**PROVIDED MATERIAL:**
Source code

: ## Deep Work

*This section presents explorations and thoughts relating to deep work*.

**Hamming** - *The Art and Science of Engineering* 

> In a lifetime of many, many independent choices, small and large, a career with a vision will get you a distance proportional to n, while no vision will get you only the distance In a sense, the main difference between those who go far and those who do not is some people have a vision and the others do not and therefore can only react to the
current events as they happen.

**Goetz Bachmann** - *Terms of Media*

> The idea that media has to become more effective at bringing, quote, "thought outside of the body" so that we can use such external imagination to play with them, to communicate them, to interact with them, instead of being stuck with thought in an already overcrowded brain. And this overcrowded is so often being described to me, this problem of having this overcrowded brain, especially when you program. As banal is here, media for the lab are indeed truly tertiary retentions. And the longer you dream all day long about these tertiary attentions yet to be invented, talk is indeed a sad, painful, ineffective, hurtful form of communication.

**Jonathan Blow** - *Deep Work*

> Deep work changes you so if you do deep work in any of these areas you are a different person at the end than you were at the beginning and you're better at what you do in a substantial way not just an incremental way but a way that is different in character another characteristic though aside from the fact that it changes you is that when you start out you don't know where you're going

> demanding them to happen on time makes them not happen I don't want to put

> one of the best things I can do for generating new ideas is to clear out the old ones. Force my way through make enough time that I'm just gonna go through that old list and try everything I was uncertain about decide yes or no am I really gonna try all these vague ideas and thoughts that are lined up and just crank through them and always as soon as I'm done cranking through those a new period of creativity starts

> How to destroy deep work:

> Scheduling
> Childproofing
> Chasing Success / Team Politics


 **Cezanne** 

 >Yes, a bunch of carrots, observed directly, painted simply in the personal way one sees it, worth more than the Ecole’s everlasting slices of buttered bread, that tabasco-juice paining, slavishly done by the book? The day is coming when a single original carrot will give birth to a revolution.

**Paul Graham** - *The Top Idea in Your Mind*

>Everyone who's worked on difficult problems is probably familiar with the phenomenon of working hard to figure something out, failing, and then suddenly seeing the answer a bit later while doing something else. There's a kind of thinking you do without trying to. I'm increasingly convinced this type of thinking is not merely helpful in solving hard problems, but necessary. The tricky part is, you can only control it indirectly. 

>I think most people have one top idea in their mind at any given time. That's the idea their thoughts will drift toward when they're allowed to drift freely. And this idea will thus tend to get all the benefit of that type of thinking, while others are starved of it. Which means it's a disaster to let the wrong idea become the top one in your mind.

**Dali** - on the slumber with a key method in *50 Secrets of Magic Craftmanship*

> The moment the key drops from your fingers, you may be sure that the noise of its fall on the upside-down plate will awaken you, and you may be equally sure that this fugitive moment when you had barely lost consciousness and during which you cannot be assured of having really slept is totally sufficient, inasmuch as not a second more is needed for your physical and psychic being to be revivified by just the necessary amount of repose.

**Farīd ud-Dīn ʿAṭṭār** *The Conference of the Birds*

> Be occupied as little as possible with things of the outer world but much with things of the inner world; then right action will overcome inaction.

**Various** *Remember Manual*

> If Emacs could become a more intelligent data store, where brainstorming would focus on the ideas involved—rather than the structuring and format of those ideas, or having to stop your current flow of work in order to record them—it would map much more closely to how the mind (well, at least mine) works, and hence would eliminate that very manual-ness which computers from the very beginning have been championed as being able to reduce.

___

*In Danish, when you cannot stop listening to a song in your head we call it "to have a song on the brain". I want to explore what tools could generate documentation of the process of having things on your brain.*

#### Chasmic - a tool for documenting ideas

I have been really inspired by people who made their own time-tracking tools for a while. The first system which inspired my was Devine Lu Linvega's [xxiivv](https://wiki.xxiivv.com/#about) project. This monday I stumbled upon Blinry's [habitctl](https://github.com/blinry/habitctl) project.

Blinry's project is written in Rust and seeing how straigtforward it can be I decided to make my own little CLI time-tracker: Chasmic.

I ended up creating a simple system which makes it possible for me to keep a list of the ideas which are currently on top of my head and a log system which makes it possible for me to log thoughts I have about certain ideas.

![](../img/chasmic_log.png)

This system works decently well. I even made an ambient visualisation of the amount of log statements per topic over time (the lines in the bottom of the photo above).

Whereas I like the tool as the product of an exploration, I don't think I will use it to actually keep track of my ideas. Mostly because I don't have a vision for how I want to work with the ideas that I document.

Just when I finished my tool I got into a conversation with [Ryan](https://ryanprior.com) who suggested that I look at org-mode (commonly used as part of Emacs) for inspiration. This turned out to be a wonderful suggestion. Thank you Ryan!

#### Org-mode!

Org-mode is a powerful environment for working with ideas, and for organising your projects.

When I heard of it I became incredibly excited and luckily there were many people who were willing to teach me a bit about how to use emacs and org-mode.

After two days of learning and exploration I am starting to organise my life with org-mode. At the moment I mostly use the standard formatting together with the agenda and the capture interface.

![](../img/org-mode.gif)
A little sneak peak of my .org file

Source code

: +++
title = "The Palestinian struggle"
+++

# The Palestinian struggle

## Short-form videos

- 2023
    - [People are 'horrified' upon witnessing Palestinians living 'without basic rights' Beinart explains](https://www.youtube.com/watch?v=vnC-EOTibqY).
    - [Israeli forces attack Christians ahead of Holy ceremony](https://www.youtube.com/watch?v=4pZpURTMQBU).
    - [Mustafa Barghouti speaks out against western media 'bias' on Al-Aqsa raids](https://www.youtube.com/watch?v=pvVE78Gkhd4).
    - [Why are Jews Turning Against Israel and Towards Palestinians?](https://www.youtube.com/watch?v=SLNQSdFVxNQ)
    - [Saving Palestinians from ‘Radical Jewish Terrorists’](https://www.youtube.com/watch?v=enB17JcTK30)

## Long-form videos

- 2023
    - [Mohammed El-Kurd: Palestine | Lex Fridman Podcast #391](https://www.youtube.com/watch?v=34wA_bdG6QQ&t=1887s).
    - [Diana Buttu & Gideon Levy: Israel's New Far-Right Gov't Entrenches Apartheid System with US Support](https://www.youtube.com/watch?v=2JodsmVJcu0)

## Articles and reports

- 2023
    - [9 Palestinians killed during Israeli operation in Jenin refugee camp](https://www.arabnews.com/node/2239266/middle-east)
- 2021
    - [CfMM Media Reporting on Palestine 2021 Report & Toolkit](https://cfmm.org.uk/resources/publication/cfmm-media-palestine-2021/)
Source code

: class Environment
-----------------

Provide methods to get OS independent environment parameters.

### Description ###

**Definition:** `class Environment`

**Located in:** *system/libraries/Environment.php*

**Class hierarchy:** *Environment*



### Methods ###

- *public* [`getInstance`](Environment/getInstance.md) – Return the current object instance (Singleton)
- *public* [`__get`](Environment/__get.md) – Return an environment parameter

**PROBLEM STATEMENT:** Scan the records for the string "made". Copy each line in which it appears.

**EXPECTED OUTPUT:**
I have been really inspired by people who made their own time-tracking tools for a while. The first system which inspired my was Devine Lu Linvega's [xxiivv](https://wiki.xxiivv.com/#about) project. This monday I stumbled upon Blinry's [habitctl](https://github.com/blinry/habitctl) project.
This system works decently well. I even made an ambient visualisation of the amount of log statements per topic over time (the lines in the bottom of the photo above).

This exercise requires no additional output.